Devant ce fonctionnement encore mal maîtrisé, beaucoup choisissent de se loger dans le secteur privé, avec comme conséquence une difficulté à payer leur loyer. En effet, les locataires du parc privé sont plus modestes dans les Bouches-du-Rhône que dans le reste de la France car le taux de pauvreté y atteint 18,1% contre 14,3% dans l’hexagone. Ainsi, 23% des locataires sont en difficulté de paiement contre 17% en moyenne nationale.
Cela s’explique par des coûts de loyers déconnectés du revenu des habitants. Les loyers des logements neufs ont un prix supérieur à la moyenne régionale dans les Bouches-du-Rhône, alors que les habitants y sont plus pauvres.
L’insalubrité pointée du doigt
Autres problèmes auxquels sont confrontés les locataires du parc privé : l’insalubrité et l’habitat indigne. « Nous avons remarqué un taux d’insalubrité dans les Bouches-du-Rhône et particulièrement à Marseille bien plus haut que dans les autres départements que nous avons étudiés », nous explique Marie-Arlette Carlotti.
A Marseille, 1000 000 foyers seraient logés dans des habitats présentant un risque pour la sécurité ou la santé (intoxication au plomb, saturnisme, humidité..) soit 1 habitant sur 8 concerné. Ces logements sont particulièrement présents dans le centre-ville et dans les copropriétés des années 60-70 au nord de Marseille.
De plus, la sur-occupation a également été constatée, avec moins de 9 m2 d’espace par personne pour 10% de ces logements indignes.
Les propositions émises
Trois axes d’amélioration ont été évoqués pour le département Bouches-du-Rhône :
- L’encadrement des loyers, comme en région Ile de France qui fonctionne grâce à un Observatoire des loyers. « Nous avons eu la chance d’être doté très tôt d’un observatoire des loyers dans les Bouches-du-Rhône, il ne manque plus que la reconnaissance ministérielle pour que l’encadrement des loyers soit mis en place », expliquait René Dutray, le secrétaire générale du Haut Comité au Logement. Cet encadrement permettrait de fixer chaque année des indicateurs de loyers, par type de logement et par secteur géographique pour éviter les coûts abusifs.

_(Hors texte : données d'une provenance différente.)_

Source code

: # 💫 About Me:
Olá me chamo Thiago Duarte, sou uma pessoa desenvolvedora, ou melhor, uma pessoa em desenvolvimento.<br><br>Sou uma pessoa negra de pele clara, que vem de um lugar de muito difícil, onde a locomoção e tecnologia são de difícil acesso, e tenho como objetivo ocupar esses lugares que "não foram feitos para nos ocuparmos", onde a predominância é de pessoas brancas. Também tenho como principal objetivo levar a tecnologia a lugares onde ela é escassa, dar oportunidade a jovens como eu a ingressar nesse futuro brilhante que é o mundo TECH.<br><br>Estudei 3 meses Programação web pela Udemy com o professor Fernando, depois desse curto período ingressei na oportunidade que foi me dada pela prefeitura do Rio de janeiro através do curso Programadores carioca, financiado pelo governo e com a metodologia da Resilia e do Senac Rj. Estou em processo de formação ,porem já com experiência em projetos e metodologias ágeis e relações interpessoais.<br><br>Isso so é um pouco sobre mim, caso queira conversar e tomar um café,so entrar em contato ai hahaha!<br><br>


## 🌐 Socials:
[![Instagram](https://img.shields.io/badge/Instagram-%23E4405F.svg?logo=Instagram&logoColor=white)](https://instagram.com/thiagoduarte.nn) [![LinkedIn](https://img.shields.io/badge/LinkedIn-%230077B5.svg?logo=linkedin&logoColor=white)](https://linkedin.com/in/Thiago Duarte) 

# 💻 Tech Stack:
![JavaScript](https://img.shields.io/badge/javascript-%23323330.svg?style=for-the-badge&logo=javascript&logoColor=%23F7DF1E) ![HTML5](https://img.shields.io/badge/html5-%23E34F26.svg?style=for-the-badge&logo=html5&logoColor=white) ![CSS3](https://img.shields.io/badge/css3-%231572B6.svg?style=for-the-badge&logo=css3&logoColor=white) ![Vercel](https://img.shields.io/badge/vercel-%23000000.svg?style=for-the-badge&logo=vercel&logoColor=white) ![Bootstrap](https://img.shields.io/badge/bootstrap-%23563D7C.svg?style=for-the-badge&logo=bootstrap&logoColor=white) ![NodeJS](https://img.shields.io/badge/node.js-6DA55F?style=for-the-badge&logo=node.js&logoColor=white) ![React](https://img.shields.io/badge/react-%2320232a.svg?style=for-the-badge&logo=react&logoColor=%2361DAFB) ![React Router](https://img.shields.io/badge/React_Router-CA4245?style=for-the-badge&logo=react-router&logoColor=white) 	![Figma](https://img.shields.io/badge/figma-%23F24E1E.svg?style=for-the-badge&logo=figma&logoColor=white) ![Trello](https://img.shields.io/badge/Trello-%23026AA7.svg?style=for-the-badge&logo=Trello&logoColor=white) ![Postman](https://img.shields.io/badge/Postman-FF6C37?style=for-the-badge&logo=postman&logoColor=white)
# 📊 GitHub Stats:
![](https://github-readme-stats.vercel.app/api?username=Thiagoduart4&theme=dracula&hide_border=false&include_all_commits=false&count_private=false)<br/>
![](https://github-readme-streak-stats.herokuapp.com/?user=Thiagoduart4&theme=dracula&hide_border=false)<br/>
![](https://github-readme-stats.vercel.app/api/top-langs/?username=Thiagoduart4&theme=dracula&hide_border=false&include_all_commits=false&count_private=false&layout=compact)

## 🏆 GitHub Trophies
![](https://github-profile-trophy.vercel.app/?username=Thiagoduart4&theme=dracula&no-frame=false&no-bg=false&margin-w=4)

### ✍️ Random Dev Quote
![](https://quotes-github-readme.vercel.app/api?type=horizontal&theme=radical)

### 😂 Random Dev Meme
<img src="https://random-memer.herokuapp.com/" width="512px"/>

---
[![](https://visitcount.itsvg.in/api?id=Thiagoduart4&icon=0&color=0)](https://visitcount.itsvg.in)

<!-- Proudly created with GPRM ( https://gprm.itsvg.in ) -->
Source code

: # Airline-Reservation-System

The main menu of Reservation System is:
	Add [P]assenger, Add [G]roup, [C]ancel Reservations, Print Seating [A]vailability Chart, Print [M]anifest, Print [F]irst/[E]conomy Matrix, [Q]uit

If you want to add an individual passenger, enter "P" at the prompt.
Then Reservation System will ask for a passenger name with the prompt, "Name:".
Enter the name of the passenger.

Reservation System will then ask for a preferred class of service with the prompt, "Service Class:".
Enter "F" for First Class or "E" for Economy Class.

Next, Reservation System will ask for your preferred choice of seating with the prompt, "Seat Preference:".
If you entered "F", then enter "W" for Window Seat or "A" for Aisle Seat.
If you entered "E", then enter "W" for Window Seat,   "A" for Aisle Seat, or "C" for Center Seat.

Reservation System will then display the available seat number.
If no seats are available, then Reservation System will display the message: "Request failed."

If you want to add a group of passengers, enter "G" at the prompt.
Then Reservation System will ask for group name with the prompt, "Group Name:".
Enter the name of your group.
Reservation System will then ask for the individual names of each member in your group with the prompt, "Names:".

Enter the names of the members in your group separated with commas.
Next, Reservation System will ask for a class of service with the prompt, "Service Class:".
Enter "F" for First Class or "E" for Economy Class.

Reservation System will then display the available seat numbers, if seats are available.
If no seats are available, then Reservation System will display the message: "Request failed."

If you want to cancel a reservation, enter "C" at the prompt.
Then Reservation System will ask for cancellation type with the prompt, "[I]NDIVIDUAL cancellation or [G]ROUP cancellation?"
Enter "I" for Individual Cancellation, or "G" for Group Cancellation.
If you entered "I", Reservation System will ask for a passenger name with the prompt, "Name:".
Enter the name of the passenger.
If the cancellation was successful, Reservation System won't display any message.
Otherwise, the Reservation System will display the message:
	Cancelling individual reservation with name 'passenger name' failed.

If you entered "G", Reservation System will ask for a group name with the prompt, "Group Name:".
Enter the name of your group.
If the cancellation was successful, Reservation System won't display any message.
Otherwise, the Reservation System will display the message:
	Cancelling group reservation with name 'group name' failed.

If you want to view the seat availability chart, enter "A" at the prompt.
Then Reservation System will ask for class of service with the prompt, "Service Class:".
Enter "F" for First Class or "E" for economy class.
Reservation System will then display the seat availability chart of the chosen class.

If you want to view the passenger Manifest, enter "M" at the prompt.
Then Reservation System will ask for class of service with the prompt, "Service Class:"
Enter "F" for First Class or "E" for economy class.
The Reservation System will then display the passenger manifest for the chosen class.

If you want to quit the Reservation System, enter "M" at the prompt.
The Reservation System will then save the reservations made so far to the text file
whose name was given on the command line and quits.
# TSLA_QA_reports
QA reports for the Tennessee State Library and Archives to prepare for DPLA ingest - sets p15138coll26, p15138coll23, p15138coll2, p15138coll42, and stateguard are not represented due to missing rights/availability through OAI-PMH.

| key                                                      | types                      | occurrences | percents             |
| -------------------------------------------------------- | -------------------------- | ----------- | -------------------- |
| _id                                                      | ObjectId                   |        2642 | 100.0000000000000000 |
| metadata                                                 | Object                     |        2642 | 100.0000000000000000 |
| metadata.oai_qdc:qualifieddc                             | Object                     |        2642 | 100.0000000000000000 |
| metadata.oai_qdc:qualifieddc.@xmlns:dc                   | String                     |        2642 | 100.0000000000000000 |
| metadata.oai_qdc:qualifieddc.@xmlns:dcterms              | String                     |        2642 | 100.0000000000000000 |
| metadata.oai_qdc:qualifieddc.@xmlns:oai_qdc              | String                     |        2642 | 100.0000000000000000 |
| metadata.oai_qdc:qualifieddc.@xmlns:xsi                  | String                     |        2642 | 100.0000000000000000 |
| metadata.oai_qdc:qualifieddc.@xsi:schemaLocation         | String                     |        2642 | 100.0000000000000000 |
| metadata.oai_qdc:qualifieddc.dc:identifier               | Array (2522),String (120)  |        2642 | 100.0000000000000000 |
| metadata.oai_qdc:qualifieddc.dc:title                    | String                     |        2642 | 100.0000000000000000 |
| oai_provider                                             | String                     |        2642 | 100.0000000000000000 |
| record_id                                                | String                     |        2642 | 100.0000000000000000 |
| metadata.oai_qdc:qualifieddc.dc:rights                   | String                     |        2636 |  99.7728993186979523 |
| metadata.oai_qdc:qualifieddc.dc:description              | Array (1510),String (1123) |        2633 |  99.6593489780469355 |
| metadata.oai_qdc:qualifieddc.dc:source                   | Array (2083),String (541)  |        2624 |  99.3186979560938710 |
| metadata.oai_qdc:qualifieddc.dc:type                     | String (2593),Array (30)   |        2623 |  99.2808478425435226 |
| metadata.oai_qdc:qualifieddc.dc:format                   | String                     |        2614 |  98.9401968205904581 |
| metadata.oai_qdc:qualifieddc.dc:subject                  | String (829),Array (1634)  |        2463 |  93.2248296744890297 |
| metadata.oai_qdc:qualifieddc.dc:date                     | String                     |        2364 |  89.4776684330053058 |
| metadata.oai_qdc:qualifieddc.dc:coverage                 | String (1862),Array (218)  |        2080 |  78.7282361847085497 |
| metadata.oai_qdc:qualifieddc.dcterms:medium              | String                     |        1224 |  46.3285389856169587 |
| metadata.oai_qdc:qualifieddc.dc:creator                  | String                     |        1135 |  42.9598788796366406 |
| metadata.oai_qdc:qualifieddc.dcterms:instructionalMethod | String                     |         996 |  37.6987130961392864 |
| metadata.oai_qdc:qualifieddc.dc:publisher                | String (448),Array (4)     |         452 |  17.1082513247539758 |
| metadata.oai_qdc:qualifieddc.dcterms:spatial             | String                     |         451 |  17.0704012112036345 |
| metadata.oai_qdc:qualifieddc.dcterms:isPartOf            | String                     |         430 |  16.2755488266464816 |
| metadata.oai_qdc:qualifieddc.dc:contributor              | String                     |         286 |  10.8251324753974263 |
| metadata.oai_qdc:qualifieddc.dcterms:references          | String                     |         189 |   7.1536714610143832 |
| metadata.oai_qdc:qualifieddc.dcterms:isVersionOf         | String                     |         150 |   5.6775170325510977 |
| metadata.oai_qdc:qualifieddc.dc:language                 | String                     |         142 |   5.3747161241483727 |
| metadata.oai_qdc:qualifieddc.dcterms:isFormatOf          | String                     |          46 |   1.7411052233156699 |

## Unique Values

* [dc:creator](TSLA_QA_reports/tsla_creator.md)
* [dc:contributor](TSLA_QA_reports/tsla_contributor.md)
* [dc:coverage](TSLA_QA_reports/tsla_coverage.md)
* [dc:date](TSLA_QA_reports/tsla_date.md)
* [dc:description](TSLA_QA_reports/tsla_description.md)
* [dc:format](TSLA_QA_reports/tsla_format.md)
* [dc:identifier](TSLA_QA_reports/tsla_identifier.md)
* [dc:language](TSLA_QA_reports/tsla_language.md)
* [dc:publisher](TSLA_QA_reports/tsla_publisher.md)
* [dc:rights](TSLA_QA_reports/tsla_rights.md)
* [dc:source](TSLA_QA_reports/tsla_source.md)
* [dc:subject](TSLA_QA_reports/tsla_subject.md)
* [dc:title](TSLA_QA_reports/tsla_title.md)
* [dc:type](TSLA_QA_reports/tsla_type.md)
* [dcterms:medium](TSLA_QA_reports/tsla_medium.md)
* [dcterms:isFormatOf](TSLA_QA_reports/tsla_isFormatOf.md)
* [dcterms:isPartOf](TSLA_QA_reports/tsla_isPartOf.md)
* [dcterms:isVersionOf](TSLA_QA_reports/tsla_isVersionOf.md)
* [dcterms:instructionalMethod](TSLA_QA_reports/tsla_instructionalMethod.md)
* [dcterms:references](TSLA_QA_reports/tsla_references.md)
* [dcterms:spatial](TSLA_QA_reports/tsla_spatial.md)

- L’augmentation de l’offre des logements sociaux, en appliquant la loi SRU. Les maires récalcitrants devront néanmoins accepter de construire des logements sociaux pour que la situation se débloque.
- Mise en place d’un plan global de résorption de l’habitat insalubre. Cela passerait notamment par la création d’une organisation administrative qui favoriserait l’application des procédures de polices sur l’habitat indigne. Mais aussi par la création d’un plan de relogement définitif, mobilisant activement les contingents. Un plan d’action exceptionnel pour le traitement des grandes propriétés insalubres devrait également être lancé.
Un des principaux problèmes soulevés en matière de politique de logement est le manque de communication entre tous les acteurs concernés. « Le combat s’annonce très compliqué, mais ce n’est pas une raison d’abandonner, au contraire » a conclu avec espoir Marie-Arlette Carlotti.